Assignment :: One part of the entries below is wanted: the lines from the one containing "De toepassing genereert" through the one containing "### Algemene correcties". Write those out exactly and nothing else.

- Opening Delimiter -

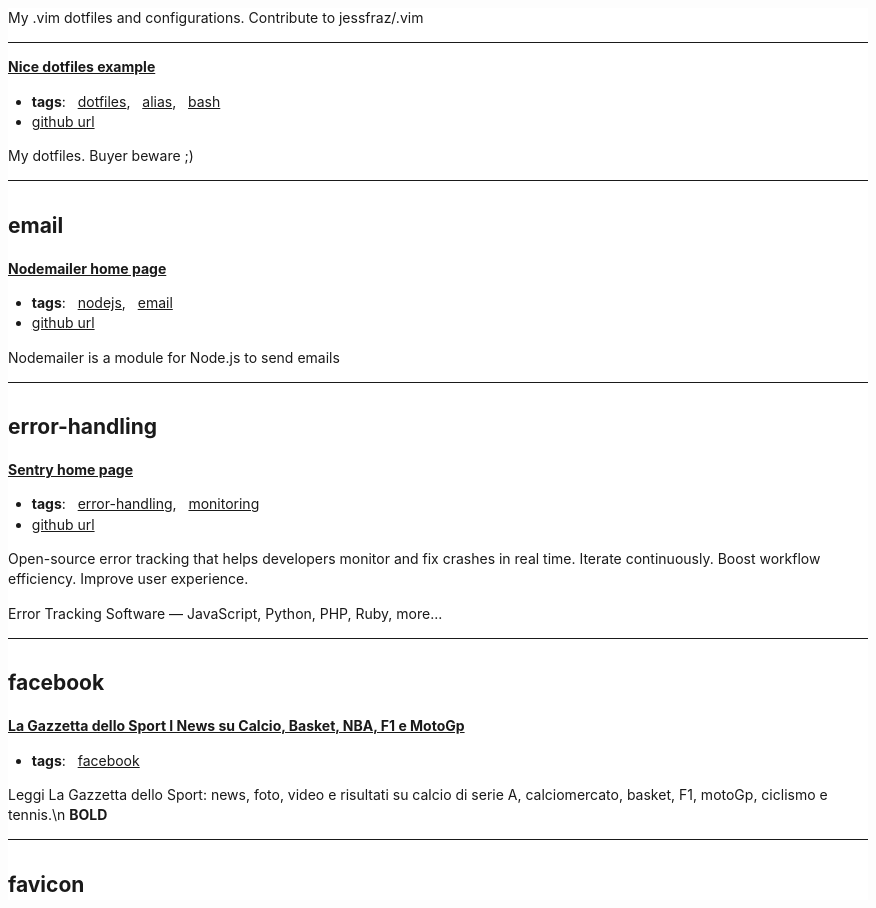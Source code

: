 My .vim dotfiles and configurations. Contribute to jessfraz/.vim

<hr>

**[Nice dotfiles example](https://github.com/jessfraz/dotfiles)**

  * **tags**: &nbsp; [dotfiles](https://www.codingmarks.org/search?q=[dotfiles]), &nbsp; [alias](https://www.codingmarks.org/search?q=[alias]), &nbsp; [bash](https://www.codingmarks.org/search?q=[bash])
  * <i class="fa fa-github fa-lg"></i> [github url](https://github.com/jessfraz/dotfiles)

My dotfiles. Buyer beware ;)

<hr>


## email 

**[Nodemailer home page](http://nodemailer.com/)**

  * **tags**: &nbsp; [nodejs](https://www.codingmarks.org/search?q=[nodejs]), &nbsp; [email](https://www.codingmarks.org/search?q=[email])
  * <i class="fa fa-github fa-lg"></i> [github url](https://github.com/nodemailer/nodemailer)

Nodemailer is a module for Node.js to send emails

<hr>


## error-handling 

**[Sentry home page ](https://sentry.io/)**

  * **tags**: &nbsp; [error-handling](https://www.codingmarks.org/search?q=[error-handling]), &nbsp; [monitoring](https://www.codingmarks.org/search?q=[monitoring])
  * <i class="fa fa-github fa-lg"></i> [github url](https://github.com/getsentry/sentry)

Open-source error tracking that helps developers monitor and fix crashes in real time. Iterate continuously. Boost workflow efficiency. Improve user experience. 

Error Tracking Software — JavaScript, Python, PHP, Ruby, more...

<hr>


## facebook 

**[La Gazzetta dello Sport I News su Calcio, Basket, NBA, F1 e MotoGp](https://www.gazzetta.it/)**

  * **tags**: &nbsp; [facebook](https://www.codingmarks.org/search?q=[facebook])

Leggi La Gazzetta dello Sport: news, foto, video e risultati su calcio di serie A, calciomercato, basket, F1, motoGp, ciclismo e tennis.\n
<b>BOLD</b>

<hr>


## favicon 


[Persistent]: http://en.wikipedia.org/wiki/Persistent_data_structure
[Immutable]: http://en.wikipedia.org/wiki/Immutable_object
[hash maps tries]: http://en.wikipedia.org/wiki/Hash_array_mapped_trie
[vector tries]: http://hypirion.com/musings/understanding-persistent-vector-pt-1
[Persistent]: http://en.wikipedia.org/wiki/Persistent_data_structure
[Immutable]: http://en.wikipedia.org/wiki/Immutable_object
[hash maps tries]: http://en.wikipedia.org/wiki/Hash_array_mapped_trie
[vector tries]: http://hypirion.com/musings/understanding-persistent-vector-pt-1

- Closing Delimiter -
- Opening Delimiter -

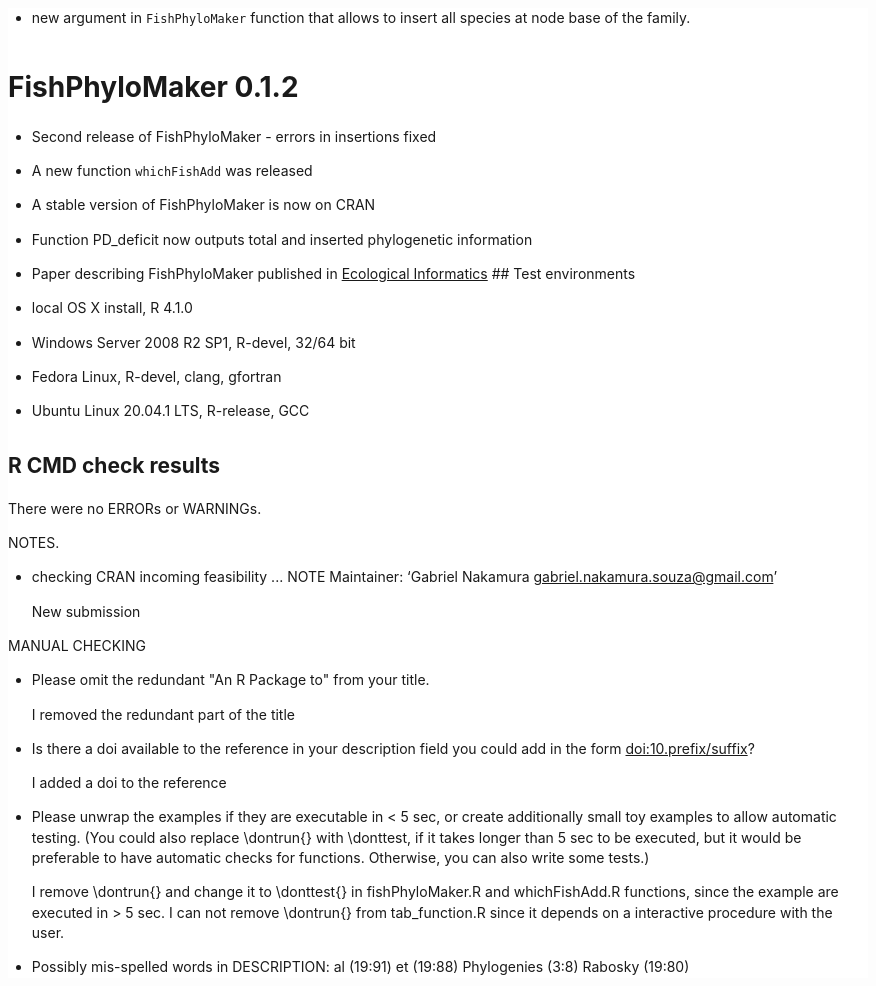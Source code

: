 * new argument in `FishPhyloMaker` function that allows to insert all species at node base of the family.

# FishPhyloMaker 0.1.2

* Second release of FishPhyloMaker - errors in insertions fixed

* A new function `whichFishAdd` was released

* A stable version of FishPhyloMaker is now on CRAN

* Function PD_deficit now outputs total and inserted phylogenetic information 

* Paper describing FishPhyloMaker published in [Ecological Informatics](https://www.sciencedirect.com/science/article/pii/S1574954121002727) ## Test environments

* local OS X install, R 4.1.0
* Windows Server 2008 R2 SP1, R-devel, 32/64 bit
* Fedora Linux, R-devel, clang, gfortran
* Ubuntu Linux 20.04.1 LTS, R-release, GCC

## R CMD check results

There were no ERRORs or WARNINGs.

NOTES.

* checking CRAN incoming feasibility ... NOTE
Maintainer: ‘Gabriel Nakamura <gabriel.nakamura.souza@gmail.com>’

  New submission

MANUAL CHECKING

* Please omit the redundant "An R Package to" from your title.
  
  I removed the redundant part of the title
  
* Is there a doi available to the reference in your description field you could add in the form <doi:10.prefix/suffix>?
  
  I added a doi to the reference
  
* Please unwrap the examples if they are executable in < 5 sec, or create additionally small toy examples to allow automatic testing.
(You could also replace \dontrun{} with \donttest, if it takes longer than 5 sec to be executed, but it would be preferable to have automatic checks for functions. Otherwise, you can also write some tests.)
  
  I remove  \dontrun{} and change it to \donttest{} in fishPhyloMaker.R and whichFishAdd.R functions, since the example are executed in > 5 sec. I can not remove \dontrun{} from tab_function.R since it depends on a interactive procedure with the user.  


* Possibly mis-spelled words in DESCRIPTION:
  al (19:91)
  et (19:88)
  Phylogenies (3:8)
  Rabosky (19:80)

- Closing Delimiter -
- Opening Delimiter -

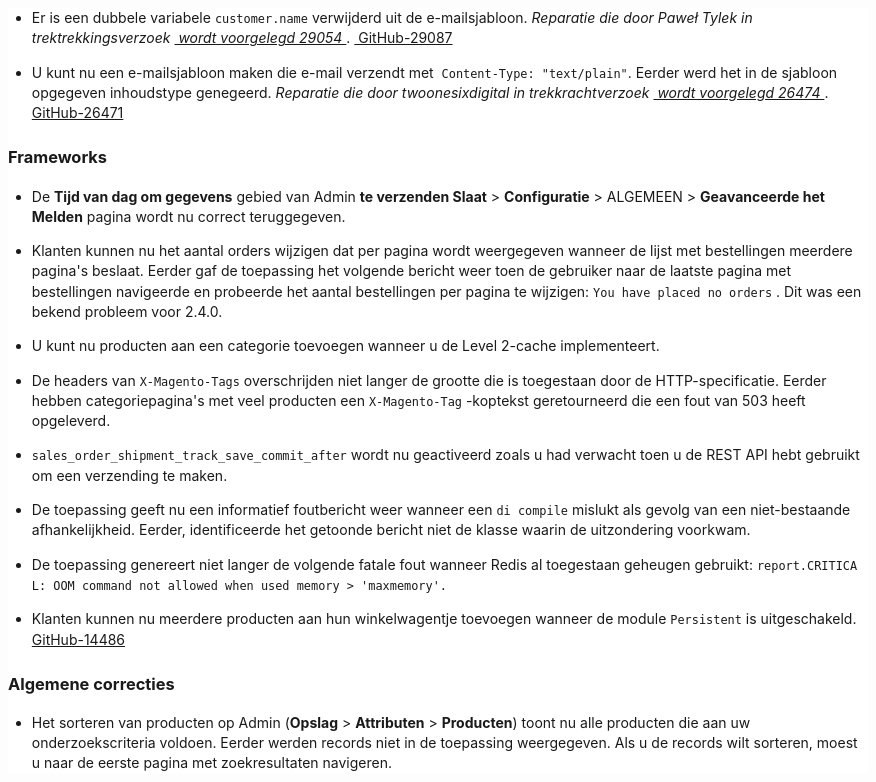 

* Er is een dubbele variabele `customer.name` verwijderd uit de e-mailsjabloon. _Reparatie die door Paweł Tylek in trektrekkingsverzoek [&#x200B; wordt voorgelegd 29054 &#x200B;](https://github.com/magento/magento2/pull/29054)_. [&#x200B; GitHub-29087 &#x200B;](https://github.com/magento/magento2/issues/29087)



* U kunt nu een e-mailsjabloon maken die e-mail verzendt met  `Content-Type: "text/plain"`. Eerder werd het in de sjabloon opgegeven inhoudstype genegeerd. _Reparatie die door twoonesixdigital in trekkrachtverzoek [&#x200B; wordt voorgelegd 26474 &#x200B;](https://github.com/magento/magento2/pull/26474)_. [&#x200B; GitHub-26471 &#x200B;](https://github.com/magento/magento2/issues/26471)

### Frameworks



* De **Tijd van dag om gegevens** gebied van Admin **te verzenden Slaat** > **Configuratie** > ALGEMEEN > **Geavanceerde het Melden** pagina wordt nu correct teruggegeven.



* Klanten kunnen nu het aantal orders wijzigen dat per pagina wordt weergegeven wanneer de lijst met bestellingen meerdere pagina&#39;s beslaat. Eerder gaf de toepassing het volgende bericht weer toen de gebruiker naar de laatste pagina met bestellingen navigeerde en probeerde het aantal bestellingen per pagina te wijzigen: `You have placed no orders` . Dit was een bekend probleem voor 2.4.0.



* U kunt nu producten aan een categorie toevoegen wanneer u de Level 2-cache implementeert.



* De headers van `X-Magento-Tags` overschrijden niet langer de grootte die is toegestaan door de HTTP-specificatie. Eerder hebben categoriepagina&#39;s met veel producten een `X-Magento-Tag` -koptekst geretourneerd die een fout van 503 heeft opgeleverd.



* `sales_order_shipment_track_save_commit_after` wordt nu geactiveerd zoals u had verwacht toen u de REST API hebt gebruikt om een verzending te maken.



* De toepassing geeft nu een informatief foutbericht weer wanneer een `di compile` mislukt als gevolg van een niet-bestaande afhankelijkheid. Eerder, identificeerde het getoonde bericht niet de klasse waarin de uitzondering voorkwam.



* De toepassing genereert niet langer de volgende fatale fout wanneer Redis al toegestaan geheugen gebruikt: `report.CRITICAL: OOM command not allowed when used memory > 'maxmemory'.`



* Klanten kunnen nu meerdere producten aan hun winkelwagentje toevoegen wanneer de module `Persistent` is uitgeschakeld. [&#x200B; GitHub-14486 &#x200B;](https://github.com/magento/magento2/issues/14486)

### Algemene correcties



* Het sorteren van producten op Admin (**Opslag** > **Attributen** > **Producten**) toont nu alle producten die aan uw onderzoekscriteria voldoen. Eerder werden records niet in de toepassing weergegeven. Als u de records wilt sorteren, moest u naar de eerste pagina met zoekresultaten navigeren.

- Closing Delimiter -

Output below ::
* De toepassing genereert niet langer de volgende fatale fout wanneer Redis al toegestaan geheugen gebruikt: `report.CRITICAL: OOM command not allowed when used memory > 'maxmemory'.`



* Klanten kunnen nu meerdere producten aan hun winkelwagentje toevoegen wanneer de module `Persistent` is uitgeschakeld. [&#x200B; GitHub-14486 &#x200B;](https://github.com/magento/magento2/issues/14486)

### Algemene correcties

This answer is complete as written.